Assignment:
The entire set of lines below should be copied exactly.

Data provided:
******************************
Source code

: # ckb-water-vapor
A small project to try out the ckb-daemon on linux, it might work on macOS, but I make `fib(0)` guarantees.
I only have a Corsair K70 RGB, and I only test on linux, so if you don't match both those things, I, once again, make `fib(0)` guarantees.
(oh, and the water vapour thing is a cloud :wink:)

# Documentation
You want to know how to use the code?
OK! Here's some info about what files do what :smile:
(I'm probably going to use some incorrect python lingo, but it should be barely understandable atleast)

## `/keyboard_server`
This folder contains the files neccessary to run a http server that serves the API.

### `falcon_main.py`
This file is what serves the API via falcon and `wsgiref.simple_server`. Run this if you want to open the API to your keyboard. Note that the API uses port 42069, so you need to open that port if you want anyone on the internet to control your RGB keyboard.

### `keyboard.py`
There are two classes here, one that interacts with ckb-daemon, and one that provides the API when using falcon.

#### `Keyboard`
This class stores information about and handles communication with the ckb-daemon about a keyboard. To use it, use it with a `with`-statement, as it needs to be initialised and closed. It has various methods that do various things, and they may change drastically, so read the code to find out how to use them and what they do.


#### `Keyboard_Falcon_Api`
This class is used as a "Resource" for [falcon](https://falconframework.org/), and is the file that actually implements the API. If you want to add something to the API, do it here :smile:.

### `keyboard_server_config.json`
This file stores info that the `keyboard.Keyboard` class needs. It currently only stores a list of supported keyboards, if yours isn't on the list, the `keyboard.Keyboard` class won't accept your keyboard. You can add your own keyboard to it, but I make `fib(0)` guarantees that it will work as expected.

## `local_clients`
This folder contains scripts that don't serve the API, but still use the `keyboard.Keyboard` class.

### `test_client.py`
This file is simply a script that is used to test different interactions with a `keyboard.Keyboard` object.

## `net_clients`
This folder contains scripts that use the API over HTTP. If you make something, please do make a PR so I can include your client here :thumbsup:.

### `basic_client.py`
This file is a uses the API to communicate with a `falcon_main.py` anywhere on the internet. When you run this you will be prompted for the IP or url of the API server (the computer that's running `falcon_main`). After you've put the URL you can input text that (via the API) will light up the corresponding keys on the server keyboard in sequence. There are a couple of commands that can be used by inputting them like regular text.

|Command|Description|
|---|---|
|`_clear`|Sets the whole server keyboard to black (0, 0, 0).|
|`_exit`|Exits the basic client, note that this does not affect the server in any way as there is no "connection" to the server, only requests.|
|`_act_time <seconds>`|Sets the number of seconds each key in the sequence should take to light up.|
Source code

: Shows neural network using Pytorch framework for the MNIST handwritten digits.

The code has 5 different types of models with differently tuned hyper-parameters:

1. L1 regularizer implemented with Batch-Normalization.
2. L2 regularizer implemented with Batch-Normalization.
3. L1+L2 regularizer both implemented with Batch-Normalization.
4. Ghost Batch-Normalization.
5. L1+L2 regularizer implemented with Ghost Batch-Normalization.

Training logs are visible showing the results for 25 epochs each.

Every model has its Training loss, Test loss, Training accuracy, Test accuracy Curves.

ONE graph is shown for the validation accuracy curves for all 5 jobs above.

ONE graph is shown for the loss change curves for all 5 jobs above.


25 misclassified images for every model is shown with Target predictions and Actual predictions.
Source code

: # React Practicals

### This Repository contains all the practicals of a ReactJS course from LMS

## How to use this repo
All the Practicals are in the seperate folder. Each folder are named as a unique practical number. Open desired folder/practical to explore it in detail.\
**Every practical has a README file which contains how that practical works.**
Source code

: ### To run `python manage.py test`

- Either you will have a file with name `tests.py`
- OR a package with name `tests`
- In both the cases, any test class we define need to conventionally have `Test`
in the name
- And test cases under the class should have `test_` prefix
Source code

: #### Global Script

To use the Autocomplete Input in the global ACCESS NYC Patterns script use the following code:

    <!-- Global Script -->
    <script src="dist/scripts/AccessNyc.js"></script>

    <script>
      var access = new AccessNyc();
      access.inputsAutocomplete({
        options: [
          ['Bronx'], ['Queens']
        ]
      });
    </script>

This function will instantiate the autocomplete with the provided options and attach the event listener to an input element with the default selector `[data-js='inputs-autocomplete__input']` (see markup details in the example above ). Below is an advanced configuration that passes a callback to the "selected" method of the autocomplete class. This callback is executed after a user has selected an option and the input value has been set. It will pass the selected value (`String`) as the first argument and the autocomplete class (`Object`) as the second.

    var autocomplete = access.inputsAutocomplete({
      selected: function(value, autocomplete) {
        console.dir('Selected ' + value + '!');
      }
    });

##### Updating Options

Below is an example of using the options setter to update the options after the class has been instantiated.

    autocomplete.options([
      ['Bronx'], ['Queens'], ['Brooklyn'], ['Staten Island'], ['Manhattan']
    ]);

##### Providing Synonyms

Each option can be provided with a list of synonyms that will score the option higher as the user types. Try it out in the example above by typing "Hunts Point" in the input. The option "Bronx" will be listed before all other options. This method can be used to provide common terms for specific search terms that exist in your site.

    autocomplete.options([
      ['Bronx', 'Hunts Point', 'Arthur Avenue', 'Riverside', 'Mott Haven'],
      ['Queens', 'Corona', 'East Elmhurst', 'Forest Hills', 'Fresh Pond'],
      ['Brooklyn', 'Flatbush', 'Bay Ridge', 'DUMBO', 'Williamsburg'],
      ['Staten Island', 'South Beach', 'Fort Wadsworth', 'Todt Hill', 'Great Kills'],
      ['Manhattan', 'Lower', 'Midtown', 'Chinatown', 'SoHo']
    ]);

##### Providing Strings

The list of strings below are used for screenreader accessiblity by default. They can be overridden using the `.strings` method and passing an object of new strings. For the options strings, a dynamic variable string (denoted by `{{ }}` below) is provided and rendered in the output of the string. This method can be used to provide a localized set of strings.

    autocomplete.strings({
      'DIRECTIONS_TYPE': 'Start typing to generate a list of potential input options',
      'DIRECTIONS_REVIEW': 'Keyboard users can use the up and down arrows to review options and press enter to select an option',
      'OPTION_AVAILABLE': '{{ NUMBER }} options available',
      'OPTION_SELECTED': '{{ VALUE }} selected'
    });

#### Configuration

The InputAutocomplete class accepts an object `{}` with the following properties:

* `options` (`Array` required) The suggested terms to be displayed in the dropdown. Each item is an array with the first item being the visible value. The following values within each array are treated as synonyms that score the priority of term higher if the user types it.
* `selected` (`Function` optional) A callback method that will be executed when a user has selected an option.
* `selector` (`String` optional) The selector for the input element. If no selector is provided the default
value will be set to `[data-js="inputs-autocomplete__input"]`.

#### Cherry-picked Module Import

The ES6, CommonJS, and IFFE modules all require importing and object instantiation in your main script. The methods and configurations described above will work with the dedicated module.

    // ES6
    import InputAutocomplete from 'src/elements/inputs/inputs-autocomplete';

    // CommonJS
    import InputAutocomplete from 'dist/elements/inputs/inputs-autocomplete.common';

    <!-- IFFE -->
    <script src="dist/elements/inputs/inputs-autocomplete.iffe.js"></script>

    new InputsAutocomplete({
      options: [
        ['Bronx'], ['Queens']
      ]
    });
******************************
Exercise output:
Source code

: # ckb-water-vapor
A small project to try out the ckb-daemon on linux, it might work on macOS, but I make `fib(0)` guarantees.
I only have a Corsair K70 RGB, and I only test on linux, so if you don't match both those things, I, once again, make `fib(0)` guarantees.
(oh, and the water vapour thing is a cloud :wink:)

# Documentation
You want to know how to use the code?
OK! Here's some info about what files do what :smile:
(I'm probably going to use some incorrect python lingo, but it should be barely understandable atleast)

## `/keyboard_server`
This folder contains the files neccessary to run a http server that serves the API.

### `falcon_main.py`
This file is what serves the API via falcon and `wsgiref.simple_server`. Run this if you want to open the API to your keyboard. Note that the API uses port 42069, so you need to open that port if you want anyone on the internet to control your RGB keyboard.

### `keyboard.py`
There are two classes here, one that interacts with ckb-daemon, and one that provides the API when using falcon.

#### `Keyboard`
This class stores information about and handles communication with the ckb-daemon about a keyboard. To use it, use it with a `with`-statement, as it needs to be initialised and closed. It has various methods that do various things, and they may change drastically, so read the code to find out how to use them and what they do.


#### `Keyboard_Falcon_Api`
This class is used as a "Resource" for [falcon](https://falconframework.org/), and is the file that actually implements the API. If you want to add something to the API, do it here :smile:.

### `keyboard_server_config.json`
This file stores info that the `keyboard.Keyboard` class needs. It currently only stores a list of supported keyboards, if yours isn't on the list, the `keyboard.Keyboard` class won't accept your keyboard. You can add your own keyboard to it, but I make `fib(0)` guarantees that it will work as expected.

## `local_clients`
This folder contains scripts that don't serve the API, but still use the `keyboard.Keyboard` class.

### `test_client.py`
This file is simply a script that is used to test different interactions with a `keyboard.Keyboard` object.

## `net_clients`
This folder contains scripts that use the API over HTTP. If you make something, please do make a PR so I can include your client here :thumbsup:.

### `basic_client.py`
This file is a uses the API to communicate with a `falcon_main.py` anywhere on the internet. When you run this you will be prompted for the IP or url of the API server (the computer that's running `falcon_main`). After you've put the URL you can input text that (via the API) will light up the corresponding keys on the server keyboard in sequence. There are a couple of commands that can be used by inputting them like regular text.

|Command|Description|
|---|---|
|`_clear`|Sets the whole server keyboard to black (0, 0, 0).|
|`_exit`|Exits the basic client, note that this does not affect the server in any way as there is no "connection" to the server, only requests.|
|`_act_time <seconds>`|Sets the number of seconds each key in the sequence should take to light up.|
Source code

: Shows neural network using Pytorch framework for the MNIST handwritten digits.

The code has 5 different types of models with differently tuned hyper-parameters:

1. L1 regularizer implemented with Batch-Normalization.
2. L2 regularizer implemented with Batch-Normalization.
3. L1+L2 regularizer both implemented with Batch-Normalization.
4. Ghost Batch-Normalization.
5. L1+L2 regularizer implemented with Ghost Batch-Normalization.

Training logs are visible showing the results for 25 epochs each.

Every model has its Training loss, Test loss, Training accuracy, Test accuracy Curves.

ONE graph is shown for the validation accuracy curves for all 5 jobs above.

ONE graph is shown for the loss change curves for all 5 jobs above.


25 misclassified images for every model is shown with Target predictions and Actual predictions.
Source code

: # React Practicals

### This Repository contains all the practicals of a ReactJS course from LMS

## How to use this repo
All the Practicals are in the seperate folder. Each folder are named as a unique practical number. Open desired folder/practical to explore it in detail.\
**Every practical has a README file which contains how that practical works.**
Source code

: ### To run `python manage.py test`

- Either you will have a file with name `tests.py`
- OR a package with name `tests`
- In both the cases, any test class we define need to conventionally have `Test`
in the name
- And test cases under the class should have `test_` prefix
Source code

: #### Global Script

To use the Autocomplete Input in the global ACCESS NYC Patterns script use the following code:

    <!-- Global Script -->
    <script src="dist/scripts/AccessNyc.js"></script>

    <script>
      var access = new AccessNyc();
      access.inputsAutocomplete({
        options: [
          ['Bronx'], ['Queens']
        ]
      });
    </script>

This function will instantiate the autocomplete with the provided options and attach the event listener to an input element with the default selector `[data-js='inputs-autocomplete__input']` (see markup details in the example above ). Below is an advanced configuration that passes a callback to the "selected" method of the autocomplete class. This callback is executed after a user has selected an option and the input value has been set. It will pass the selected value (`String`) as the first argument and the autocomplete class (`Object`) as the second.

    var autocomplete = access.inputsAutocomplete({
      selected: function(value, autocomplete) {
        console.dir('Selected ' + value + '!');
      }
    });

##### Updating Options

Below is an example of using the options setter to update the options after the class has been instantiated.

    autocomplete.options([
      ['Bronx'], ['Queens'], ['Brooklyn'], ['Staten Island'], ['Manhattan']
    ]);

##### Providing Synonyms

Each option can be provided with a list of synonyms that will score the option higher as the user types. Try it out in the example above by typing "Hunts Point" in the input. The option "Bronx" will be listed before all other options. This method can be used to provide common terms for specific search terms that exist in your site.

    autocomplete.options([
      ['Bronx', 'Hunts Point', 'Arthur Avenue', 'Riverside', 'Mott Haven'],
      ['Queens', 'Corona', 'East Elmhurst', 'Forest Hills', 'Fresh Pond'],
      ['Brooklyn', 'Flatbush', 'Bay Ridge', 'DUMBO', 'Williamsburg'],
      ['Staten Island', 'South Beach', 'Fort Wadsworth', 'Todt Hill', 'Great Kills'],
      ['Manhattan', 'Lower', 'Midtown', 'Chinatown', 'SoHo']
    ]);

##### Providing Strings

The list of strings below are used for screenreader accessiblity by default. They can be overridden using the `.strings` method and passing an object of new strings. For the options strings, a dynamic variable string (denoted by `{{ }}` below) is provided and rendered in the output of the string. This method can be used to provide a localized set of strings.

    autocomplete.strings({
      'DIRECTIONS_TYPE': 'Start typing to generate a list of potential input options',
      'DIRECTIONS_REVIEW': 'Keyboard users can use the up and down arrows to review options and press enter to select an option',
      'OPTION_AVAILABLE': '{{ NUMBER }} options available',
      'OPTION_SELECTED': '{{ VALUE }} selected'
    });

#### Configuration

The InputAutocomplete class accepts an object `{}` with the following properties:

* `options` (`Array` required) The suggested terms to be displayed in the dropdown. Each item is an array with the first item being the visible value. The following values within each array are treated as synonyms that score the priority of term higher if the user types it.
* `selected` (`Function` optional) A callback method that will be executed when a user has selected an option.
* `selector` (`String` optional) The selector for the input element. If no selector is provided the default
value will be set to `[data-js="inputs-autocomplete__input"]`.

#### Cherry-picked Module Import

The ES6, CommonJS, and IFFE modules all require importing and object instantiation in your main script. The methods and configurations described above will work with the dedicated module.

    // ES6
    import InputAutocomplete from 'src/elements/inputs/inputs-autocomplete';

    // CommonJS
    import InputAutocomplete from 'dist/elements/inputs/inputs-autocomplete.common';

    <!-- IFFE -->
    <script src="dist/elements/inputs/inputs-autocomplete.iffe.js"></script>

    new InputsAutocomplete({
      options: [
        ['Bronx'], ['Queens']
      ]
    });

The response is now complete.